G.    Roadway Design

H.    Hillside Drainage

The following exhibits illustrate some of these concepts. These illustrations do not
include all potential design solutions for meeting the Hillside Development Regulations,
however they do show conceptual designs which fulfill the regulations intent. Land
planners, site designers, engineers, and architects are encouraged to explore additional
design solutions that fulfill the intent, purpose and specific requirements of Carlsbad’s
Hillside Development Regulations.

A.    Coastal Zone Hillside Standards

Carlsbad’s Local Coastal Program (LCP) and Chapters 21.38 and 21.201 - 21.203 of
the Carlsbad Municipal Code implements the California Coastal Act. As shown on
Exhibit 6, Carlsbad’s Local Coastal Program is divided into six segments. Certain
segments of Carlsbad’s LCP require additional conservation of hillside areas.
Wherever LCP hillside restrictions differ from Carlsbad’s Hillside Development
Regulations, the more restrictive aspect of each regulation shall be met. All segments
except the Agua Hedionda segment and the Village Redevelopment segment have the
same Hillside Development restrictions. The following regulations are taken directly
from Carlsbad’s Local Coastal Program.

For Agua Hedionda segment the following special requirements must be met:

Policy 4.4 Recognizing the unique environmental features of the lagoon and its
environs and the sensitivity of the area to soil erodibility and sedimentation,
development shall be regulated as follows:

a.    Development on existing subdivided lots having all of their area in slopes of 25%
      or greater shall be permitted, but grading shall be limited to minimal site
      preparation for pole-type footings. Driveway/parking areas shall be limited in
      size and shall be restricted to an area adjacent to the local streets. On-site
      vegetation shall not be disturbed beyond the minimal area needed to be cleared
      for the construction process, which shall be clearly delineated on approved site
      plans.

b.    Development, grading and landform alteration in steep slope areas (25%) shall
      be restricted. Exceptions may include encroachments by roadways and utilities
      necessary to reach developable area.
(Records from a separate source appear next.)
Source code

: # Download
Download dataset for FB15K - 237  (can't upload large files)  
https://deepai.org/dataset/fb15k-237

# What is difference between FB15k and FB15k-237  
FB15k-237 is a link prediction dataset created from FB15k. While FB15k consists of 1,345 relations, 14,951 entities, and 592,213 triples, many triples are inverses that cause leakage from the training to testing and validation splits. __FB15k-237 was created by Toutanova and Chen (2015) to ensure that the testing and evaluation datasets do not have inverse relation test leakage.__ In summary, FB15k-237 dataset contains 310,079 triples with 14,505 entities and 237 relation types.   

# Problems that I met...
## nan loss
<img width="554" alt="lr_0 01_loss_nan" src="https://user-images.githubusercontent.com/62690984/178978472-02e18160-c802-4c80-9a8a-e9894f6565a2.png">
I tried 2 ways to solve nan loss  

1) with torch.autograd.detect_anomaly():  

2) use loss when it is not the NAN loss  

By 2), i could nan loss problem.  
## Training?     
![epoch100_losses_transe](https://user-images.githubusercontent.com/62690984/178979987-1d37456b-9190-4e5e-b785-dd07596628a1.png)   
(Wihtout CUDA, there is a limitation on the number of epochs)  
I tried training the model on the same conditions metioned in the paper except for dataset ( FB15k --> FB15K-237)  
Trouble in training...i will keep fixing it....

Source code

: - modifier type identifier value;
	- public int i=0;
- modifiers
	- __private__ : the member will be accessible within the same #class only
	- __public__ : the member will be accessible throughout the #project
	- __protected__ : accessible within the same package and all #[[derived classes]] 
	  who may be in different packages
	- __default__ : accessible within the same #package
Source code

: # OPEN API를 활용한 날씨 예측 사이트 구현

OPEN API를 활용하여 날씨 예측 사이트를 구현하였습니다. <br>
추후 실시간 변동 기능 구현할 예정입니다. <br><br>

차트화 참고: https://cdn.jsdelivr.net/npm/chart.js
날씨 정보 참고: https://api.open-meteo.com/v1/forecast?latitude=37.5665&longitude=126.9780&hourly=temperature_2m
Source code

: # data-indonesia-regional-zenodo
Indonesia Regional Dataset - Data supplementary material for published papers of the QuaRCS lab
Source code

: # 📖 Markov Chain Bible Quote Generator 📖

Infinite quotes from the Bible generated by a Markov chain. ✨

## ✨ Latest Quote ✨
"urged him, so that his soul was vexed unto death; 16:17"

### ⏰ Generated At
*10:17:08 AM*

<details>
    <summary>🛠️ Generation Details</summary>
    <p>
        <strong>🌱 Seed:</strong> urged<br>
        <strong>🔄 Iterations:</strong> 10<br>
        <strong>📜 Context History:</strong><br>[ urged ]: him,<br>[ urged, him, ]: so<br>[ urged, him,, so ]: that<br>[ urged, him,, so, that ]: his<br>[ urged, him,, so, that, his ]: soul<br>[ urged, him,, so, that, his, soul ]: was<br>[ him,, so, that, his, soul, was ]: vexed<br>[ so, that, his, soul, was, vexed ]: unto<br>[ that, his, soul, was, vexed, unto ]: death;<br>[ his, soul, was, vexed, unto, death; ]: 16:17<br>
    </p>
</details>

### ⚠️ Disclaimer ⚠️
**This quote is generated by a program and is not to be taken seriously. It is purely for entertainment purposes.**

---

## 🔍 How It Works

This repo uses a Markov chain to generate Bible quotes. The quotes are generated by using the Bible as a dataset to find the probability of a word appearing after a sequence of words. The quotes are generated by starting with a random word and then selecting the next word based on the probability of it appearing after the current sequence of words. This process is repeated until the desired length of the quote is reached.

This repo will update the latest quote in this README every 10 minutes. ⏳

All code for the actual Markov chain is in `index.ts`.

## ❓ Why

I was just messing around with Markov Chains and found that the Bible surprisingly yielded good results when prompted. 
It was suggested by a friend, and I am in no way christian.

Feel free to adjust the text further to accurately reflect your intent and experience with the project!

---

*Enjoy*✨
The maximum allowable density shall be
      calculated on the total lot area, although this may be modified through setbacks,
      plan review, or other requirements of this plan and applicable city regulations.

c.    Use of the Planned Development (PD) Ordinance and cluster development shall
      be required in areas containing environmentally sensitive resources, extensive
      steep slope areas and significant natural landform features.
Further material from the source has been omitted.